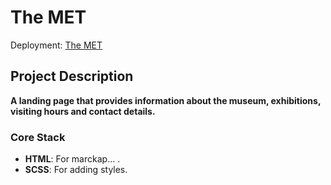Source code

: # The MET

Deployment: [The MET](https://natalia646.github.io/the_met/)

## Project Description

**A landing page that provides information about the museum, exhibitions, visiting hours and contact details.**

### Core Stack
- **HTML**: For marckap... .
- **SCSS**: For adding styles.
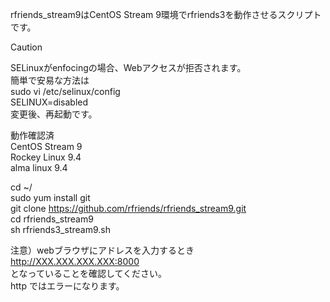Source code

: rfriends_stream9はCentOS Stream 9環境でrfriends3を動作させるスクリプトです。  
> [!CAUTION]
> SELinuxがenfocingの場合、Webアクセスが拒否されます。  
> 簡単で安易な方法は  
> sudo vi /etc/selinux/config  
> SELINUX=disabled  
> 変更後、再起動です。  
> 

動作確認済  
CentOS Stream 9    
Rockey Linux 9.4  
alma linux 9.4  
  
cd ~/  
sudo yum install git  
git clone https://github.com/rfriends/rfriends_stream9.git  
cd rfriends_stream9  
sh rfriends3_stream9.sh  

注意）webブラウザにアドレスを入力するとき  
http://XXX.XXX.XXX.XXX:8000  
となっていることを確認してください。  
http ではエラーになります。
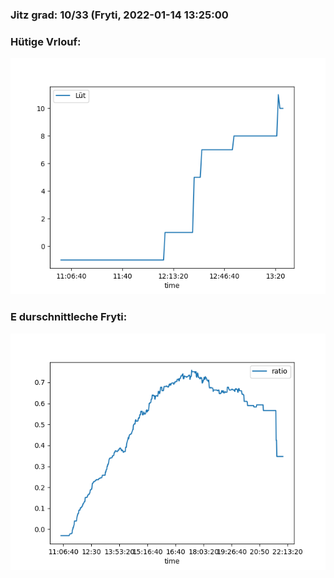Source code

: ### Jitz grad: 10/33 (Fryti, 2022-01-14 13:25:00

### Hütige Vrlouf:
![Graph](Today.png)

### E durschnittleche Fryti:
![Graph](Fryti.png)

++++++++++

Assigned task: Please print the data above once more, exactly and without images.

Exercise answer:
Source code

: # The MET

Deployment: [The MET](https://natalia646.github.io/the_met/)

## Project Description

**A landing page that provides information about the museum, exhibitions, visiting hours and contact details.**

### Core Stack
- **HTML**: For marckap... .
- **SCSS**: For adding styles.
Source code

: rfriends_stream9はCentOS Stream 9環境でrfriends3を動作させるスクリプトです。  
> [!CAUTION]
> SELinuxがenfocingの場合、Webアクセスが拒否されます。  
> 簡単で安易な方法は  
> sudo vi /etc/selinux/config  
> SELINUX=disabled  
> 変更後、再起動です。  
> 

動作確認済  
CentOS Stream 9    
Rockey Linux 9.4  
alma linux 9.4  
  
cd ~/  
sudo yum install git  
git clone https://github.com/rfriends/rfriends_stream9.git  
cd rfriends_stream9  
sh rfriends3_stream9.sh  

注意）webブラウザにアドレスを入力するとき  
http://XXX.XXX.XXX.XXX:8000  
となっていることを確認してください。  
http ではエラーになります。
Source code

: ### Jitz grad: 10/33 (Fryti, 2022-01-14 13:25:00

### Hütige Vrlouf:
![Graph](Today.png)

### E durschnittleche Fryti:
![Graph](Fryti.png)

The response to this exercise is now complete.